Second round of UNESCO Director-General vote starts Tuesday



Tue, 10 Oct 2017 - 10:09 GMT


Tue, 10 Oct 2017 - 10:09 GMT

 Khattab said that she expected to be among the top three candidates for the post – File Photo

Khattab said that she expected to be among the top three candidates for the post – File Photo

CAIRO – 10 October 2017: The second round of elections for the new Director-General of UNESCO will be held on Tuesday.

The first round took place on Monday in Paris without bringing results as none of the candidates got an absolute majority.

Seven candidates are running for office, including Ambassador Moushira Khattab, the candidate from Egypt and Africa.

Khattab expressed gratitude and thankfulness for her support through her official page on Facebook.

The others are Audrey Azoulay (France), Polad Bülbüloglu (Azerbaijan), Juan Alfonso Fuentes Soria (Guatemala), Pham Sanh Chau (Vietnam), Qian Tang (China), and former Qatari Minister of Culture Hamad Abdul Aziz al-Kawari, who is currently the cultural affairs adviser to the Emir of Qatar.

In the first round, the Qatari, French, and Egyptian candidates got respectively 19, 13, and 11 votes. Commenting on the result, she said in a statement to CBC channel on Monday that she expected to be among the top three candidates for the post, pointing out that this result prompts Egypt to think about the required political moves in the run-off stage.
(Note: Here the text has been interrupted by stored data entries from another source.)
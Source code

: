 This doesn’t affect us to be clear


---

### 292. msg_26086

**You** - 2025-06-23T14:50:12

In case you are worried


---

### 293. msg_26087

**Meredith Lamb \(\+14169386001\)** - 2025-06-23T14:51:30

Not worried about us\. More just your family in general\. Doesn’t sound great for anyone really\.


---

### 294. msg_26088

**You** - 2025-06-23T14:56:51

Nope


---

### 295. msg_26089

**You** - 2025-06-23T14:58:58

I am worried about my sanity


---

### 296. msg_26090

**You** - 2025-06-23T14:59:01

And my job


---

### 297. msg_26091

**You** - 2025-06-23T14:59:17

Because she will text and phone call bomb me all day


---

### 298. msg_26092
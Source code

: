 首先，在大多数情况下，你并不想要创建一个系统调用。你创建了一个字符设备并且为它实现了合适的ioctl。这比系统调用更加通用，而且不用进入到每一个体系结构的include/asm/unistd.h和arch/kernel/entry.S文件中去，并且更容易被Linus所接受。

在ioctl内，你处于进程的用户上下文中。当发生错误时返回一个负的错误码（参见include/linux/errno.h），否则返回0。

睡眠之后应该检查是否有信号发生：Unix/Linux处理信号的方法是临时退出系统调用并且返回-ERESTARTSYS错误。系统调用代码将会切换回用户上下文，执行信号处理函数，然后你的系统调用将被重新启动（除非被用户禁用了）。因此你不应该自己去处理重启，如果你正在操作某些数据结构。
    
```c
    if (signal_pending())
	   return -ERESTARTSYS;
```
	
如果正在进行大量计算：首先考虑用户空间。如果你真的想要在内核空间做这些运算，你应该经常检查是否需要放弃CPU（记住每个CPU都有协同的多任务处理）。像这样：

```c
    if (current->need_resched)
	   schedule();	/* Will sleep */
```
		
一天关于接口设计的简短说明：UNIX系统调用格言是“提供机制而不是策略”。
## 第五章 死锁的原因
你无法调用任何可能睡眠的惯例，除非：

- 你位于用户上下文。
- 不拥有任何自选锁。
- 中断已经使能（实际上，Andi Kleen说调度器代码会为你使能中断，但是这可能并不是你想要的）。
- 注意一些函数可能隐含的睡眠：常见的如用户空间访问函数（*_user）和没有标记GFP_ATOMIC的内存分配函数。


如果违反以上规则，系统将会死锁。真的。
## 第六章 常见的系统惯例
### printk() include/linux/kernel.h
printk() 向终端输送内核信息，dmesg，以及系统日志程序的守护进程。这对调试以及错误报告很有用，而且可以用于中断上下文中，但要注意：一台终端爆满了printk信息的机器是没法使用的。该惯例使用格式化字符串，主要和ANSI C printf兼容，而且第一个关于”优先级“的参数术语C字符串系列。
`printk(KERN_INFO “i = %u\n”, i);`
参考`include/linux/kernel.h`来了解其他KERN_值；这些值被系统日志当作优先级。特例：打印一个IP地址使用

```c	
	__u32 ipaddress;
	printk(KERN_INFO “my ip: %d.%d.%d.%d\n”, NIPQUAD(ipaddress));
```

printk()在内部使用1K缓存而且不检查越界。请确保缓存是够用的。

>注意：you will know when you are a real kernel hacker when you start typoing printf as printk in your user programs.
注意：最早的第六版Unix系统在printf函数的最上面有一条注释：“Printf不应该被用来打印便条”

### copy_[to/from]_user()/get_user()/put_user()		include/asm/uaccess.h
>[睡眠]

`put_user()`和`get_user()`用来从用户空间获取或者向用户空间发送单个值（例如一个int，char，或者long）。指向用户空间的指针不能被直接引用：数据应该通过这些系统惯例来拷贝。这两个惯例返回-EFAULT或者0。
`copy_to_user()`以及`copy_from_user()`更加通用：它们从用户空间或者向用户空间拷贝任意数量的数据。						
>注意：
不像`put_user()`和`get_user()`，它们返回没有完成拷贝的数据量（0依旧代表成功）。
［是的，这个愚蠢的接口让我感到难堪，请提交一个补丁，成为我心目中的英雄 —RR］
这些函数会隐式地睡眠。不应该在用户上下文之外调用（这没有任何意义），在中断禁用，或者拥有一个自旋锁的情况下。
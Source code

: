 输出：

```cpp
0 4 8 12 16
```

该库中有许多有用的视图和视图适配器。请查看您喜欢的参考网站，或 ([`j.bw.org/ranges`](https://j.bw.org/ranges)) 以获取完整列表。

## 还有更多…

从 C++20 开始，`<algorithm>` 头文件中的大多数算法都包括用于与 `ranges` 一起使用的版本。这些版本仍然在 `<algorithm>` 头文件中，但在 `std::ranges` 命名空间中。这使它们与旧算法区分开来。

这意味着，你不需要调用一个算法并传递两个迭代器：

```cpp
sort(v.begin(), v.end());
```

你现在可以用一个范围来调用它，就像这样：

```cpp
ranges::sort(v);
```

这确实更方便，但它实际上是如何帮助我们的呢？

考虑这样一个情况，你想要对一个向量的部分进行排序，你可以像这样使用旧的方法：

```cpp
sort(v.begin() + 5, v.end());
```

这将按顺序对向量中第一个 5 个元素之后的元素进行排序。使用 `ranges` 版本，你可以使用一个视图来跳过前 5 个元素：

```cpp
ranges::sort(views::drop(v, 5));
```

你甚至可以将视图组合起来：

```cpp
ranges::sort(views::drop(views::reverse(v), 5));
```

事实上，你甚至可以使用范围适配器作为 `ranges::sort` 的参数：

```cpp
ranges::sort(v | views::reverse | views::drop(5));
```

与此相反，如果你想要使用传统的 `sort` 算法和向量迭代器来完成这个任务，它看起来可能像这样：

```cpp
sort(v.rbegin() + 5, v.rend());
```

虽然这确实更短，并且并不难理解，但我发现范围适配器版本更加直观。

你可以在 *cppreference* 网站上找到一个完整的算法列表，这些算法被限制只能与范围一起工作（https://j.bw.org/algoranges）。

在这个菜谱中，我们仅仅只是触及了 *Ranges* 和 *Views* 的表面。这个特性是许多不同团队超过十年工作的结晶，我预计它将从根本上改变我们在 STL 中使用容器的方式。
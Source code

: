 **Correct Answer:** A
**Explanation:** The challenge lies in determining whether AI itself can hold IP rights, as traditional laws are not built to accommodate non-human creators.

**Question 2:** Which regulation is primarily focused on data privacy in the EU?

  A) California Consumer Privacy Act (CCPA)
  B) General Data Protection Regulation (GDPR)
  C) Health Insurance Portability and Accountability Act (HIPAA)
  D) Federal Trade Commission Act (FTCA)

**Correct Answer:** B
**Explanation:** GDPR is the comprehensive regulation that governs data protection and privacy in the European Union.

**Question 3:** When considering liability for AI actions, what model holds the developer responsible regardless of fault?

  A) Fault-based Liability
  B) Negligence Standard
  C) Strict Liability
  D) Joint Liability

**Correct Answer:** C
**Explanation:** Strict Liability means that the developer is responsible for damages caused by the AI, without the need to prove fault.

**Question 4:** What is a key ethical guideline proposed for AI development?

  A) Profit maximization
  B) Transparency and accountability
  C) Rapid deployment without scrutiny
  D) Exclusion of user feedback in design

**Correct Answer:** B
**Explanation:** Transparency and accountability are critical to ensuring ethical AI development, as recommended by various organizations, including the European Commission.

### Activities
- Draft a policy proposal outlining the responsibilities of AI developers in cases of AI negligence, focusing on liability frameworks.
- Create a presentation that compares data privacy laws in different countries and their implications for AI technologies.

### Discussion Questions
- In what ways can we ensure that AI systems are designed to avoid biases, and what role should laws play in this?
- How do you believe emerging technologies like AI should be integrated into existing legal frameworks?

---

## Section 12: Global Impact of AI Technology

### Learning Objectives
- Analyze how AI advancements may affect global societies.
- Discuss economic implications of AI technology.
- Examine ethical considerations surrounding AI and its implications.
Egypt's candidate noted that some African countries did not vote in favor of Egypt, stressing that the election depends on the efficiency of candidates and political lobbying.
There is a conviction among experts that the votes obtained by the Qatari candidate in the first round represent the final ceiling of the votes that can be obtained by money during the voting process.

All reactions in UNESCO indicate that a number of permanent delegates in the organization changed switched their votes to the Qatari candidate in the last minute. Qatar’s use of bribes is what all candidates warned of before the election, but it seems that the money enticed a number of countries to change their previous commitment to specific candidates.

The members of UNESCO criticized the emergence of the force of money in the UNESCO elections, which causes delegates to choose the candidate based on financial benefits, not on the efficiency and ability of each candidate.

The UNESCO executive board will vote over a maximum of five rounds, in a process expected to last about a week. The winning nominee will then be presented to the agency’s general assembly for final approval.